Exact copy required. Repeat the records, but keep the pictures out.

▶ _Saved data entries_:
== Segment start ==
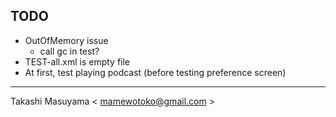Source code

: 
TODO
----
* OutOfMemory issue
  * call gc in test?
* TEST-all.xml is empty file
* At first, test playing podcast (before testing preference screen)
---
Takashi Masuyama < mamewotoko@gmail.com >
== Segment end ==
▶ _Result_:
Source code

: 
TODO
----
* OutOfMemory issue
  * call gc in test?
* TEST-all.xml is empty file
* At first, test playing podcast (before testing preference screen)
---
Takashi Masuyama < mamewotoko@gmail.com >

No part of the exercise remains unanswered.